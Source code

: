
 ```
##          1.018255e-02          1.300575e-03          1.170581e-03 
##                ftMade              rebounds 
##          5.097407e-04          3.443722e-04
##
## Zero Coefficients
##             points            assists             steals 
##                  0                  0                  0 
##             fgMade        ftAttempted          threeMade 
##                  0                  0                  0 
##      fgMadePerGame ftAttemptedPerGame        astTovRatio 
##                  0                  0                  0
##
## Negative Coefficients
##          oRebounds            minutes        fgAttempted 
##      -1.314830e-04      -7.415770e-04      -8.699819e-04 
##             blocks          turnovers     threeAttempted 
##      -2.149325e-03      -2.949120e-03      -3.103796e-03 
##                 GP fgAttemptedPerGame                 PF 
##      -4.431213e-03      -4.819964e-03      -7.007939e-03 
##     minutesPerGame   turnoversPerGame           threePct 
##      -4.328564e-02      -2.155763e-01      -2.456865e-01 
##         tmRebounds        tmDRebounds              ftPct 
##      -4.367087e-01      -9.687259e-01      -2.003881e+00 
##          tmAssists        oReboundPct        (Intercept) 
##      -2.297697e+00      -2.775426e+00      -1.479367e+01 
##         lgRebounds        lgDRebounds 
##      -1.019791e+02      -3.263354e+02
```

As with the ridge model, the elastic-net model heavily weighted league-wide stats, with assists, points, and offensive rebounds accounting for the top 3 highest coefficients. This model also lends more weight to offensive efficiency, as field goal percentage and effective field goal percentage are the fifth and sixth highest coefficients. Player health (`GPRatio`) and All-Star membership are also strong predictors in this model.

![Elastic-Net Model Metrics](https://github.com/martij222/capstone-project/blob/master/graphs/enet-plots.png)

(PROBLEM): Whenever a line in the material contains the word "points", copy that line.

(WRITTEN ANSWER):
##             points            assists             steals 
As with the ridge model, the elastic-net model heavily weighted league-wide stats, with assists, points, and offensive rebounds accounting for the top 3 highest coefficients. This model also lends more weight to offensive efficiency, as field goal percentage and effective field goal percentage are the fifth and sixth highest coefficients. Player health (`GPRatio`) and All-Star membership are also strong predictors in this model.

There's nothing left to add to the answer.